*** Opening of Dataset records ***

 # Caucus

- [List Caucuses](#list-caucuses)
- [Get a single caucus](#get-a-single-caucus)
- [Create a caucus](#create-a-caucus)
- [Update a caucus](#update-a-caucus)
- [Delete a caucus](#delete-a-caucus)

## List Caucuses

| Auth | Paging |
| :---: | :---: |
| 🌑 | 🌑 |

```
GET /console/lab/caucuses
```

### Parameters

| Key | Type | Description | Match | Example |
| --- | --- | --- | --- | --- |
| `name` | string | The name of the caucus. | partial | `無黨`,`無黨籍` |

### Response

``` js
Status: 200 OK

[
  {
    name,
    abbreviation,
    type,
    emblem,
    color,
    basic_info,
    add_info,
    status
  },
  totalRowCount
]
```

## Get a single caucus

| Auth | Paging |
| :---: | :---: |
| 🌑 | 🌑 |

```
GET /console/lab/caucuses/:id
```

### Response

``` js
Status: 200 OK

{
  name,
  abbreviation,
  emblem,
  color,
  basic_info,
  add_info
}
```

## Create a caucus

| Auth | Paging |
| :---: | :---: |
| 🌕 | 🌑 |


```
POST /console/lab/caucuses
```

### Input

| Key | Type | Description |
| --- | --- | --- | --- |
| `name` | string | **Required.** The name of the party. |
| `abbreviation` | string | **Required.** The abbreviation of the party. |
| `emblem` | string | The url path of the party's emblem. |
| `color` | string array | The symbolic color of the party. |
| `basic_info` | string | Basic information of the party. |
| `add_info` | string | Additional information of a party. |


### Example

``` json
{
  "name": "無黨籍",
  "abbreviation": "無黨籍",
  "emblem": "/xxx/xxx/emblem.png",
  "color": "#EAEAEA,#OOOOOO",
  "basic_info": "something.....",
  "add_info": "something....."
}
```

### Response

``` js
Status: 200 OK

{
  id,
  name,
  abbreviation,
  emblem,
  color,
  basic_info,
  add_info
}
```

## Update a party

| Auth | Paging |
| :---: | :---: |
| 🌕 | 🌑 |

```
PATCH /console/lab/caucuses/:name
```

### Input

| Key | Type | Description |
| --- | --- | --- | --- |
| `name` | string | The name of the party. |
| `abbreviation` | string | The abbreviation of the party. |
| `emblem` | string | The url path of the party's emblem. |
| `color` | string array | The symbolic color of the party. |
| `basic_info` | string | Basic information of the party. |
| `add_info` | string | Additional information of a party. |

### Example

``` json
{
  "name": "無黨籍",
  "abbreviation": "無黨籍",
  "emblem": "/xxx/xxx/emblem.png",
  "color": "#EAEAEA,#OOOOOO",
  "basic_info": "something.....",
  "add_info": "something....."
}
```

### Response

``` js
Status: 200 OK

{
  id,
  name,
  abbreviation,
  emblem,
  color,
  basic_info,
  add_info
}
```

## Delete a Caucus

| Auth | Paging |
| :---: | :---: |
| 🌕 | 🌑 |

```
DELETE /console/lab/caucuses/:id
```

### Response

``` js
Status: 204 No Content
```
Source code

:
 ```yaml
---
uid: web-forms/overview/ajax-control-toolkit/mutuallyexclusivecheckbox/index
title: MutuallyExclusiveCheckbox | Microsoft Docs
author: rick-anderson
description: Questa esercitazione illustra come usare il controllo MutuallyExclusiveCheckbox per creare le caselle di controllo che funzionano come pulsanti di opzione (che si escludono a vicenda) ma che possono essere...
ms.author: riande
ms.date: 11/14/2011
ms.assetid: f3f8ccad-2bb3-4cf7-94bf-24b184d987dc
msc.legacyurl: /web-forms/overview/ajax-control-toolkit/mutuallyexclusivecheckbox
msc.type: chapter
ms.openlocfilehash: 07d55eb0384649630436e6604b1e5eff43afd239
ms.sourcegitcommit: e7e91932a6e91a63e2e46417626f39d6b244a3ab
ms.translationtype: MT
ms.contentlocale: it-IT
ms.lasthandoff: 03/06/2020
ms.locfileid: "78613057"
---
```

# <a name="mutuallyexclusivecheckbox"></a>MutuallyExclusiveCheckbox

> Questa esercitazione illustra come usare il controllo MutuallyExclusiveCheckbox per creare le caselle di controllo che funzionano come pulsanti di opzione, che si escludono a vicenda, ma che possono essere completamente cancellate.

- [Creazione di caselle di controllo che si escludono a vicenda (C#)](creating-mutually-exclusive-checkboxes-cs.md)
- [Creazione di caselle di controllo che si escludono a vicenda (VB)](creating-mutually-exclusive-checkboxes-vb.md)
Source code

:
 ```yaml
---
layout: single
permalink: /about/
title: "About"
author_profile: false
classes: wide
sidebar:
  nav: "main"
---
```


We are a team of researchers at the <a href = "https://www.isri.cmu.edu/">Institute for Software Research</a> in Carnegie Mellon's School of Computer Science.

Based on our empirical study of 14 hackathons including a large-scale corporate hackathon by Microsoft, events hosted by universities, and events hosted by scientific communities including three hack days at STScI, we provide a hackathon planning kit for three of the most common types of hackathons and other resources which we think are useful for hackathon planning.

*** Close of Dataset records ***

* **Activity**:
Nothing is to be left out, and every entry is to be transcribed exactly.

* **Expected answer**:
 # Caucus

- [List Caucuses](#list-caucuses)
- [Get a single caucus](#get-a-single-caucus)
- [Create a caucus](#create-a-caucus)
- [Update a caucus](#update-a-caucus)
- [Delete a caucus](#delete-a-caucus)

## List Caucuses

| Auth | Paging |
| :---: | :---: |
| 🌑 | 🌑 |

```
GET /console/lab/caucuses
```

### Parameters

| Key | Type | Description | Match | Example |
| --- | --- | --- | --- | --- |
| `name` | string | The name of the caucus. | partial | `無黨`,`無黨籍` |

### Response

``` js
Status: 200 OK

[
  {
    name,
    abbreviation,
    type,
    emblem,
    color,
    basic_info,
    add_info,
    status
  },
  totalRowCount
]
```

## Get a single caucus

| Auth | Paging |
| :---: | :---: |
| 🌑 | 🌑 |

```
GET /console/lab/caucuses/:id
```

### Response

``` js
Status: 200 OK

{
  name,
  abbreviation,
  emblem,
  color,
  basic_info,
  add_info
}
```

## Create a caucus

| Auth | Paging |
| :---: | :---: |
| 🌕 | 🌑 |


```
POST /console/lab/caucuses
```

### Input

| Key | Type | Description |
| --- | --- | --- | --- |
| `name` | string | **Required.** The name of the party. |
| `abbreviation` | string | **Required.** The abbreviation of the party. |
| `emblem` | string | The url path of the party's emblem. |
| `color` | string array | The symbolic color of the party. |
| `basic_info` | string | Basic information of the party. |
| `add_info` | string | Additional information of a party. |


### Example

``` json
{
  "name": "無黨籍",
  "abbreviation": "無黨籍",
  "emblem": "/xxx/xxx/emblem.png",
  "color": "#EAEAEA,#OOOOOO",
  "basic_info": "something.....",
  "add_info": "something....."
}
```

### Response

``` js
Status: 200 OK

{
  id,
  name,
  abbreviation,
  emblem,
  color,
  basic_info,
  add_info
}
```

## Update a party

| Auth | Paging |
| :---: | :---: |
| 🌕 | 🌑 |

```
PATCH /console/lab/caucuses/:name
```

### Input

| Key | Type | Description |
| --- | --- | --- | --- |
| `name` | string | The name of the party. |
| `abbreviation` | string | The abbreviation of the party. |
| `emblem` | string | The url path of the party's emblem. |
| `color` | string array | The symbolic color of the party. |
| `basic_info` | string | Basic information of the party. |
| `add_info` | string | Additional information of a party. |

### Example

``` json
{
  "name": "無黨籍",
  "abbreviation": "無黨籍",
  "emblem": "/xxx/xxx/emblem.png",
  "color": "#EAEAEA,#OOOOOO",
  "basic_info": "something.....",
  "add_info": "something....."
}
```

### Response

``` js
Status: 200 OK

{
  id,
  name,
  abbreviation,
  emblem,
  color,
  basic_info,
  add_info
}
```

## Delete a Caucus

| Auth | Paging |
| :---: | :---: |
| 🌕 | 🌑 |

```
DELETE /console/lab/caucuses/:id
```

### Response

``` js
Status: 204 No Content
```
Source code

:
 ```yaml
---
uid: web-forms/overview/ajax-control-toolkit/mutuallyexclusivecheckbox/index
title: MutuallyExclusiveCheckbox | Microsoft Docs
author: rick-anderson
description: Questa esercitazione illustra come usare il controllo MutuallyExclusiveCheckbox per creare le caselle di controllo che funzionano come pulsanti di opzione (che si escludono a vicenda) ma che possono essere...
ms.author: riande
ms.date: 11/14/2011
ms.assetid: f3f8ccad-2bb3-4cf7-94bf-24b184d987dc
msc.legacyurl: /web-forms/overview/ajax-control-toolkit/mutuallyexclusivecheckbox
msc.type: chapter
ms.openlocfilehash: 07d55eb0384649630436e6604b1e5eff43afd239
ms.sourcegitcommit: e7e91932a6e91a63e2e46417626f39d6b244a3ab
ms.translationtype: MT
ms.contentlocale: it-IT
ms.lasthandoff: 03/06/2020
ms.locfileid: "78613057"
---
```

# <a name="mutuallyexclusivecheckbox"></a>MutuallyExclusiveCheckbox

> Questa esercitazione illustra come usare il controllo MutuallyExclusiveCheckbox per creare le caselle di controllo che funzionano come pulsanti di opzione, che si escludono a vicenda, ma che possono essere completamente cancellate.

- [Creazione di caselle di controllo che si escludono a vicenda (C#)](creating-mutually-exclusive-checkboxes-cs.md)
- [Creazione di caselle di controllo che si escludono a vicenda (VB)](creating-mutually-exclusive-checkboxes-vb.md)
Source code

:
 ```yaml
---
layout: single
permalink: /about/
title: "About"
author_profile: false
classes: wide
sidebar:
  nav: "main"
---
```


We are a team of researchers at the <a href = "https://www.isri.cmu.edu/">Institute for Software Research</a> in Carnegie Mellon's School of Computer Science.

Based on our empirical study of 14 hackathons including a large-scale corporate hackathon by Microsoft, events hosted by universities, and events hosted by scientific communities including three hack days at STScI, we provide a hackathon planning kit for three of the most common types of hackathons and other resources which we think are useful for hackathon planning.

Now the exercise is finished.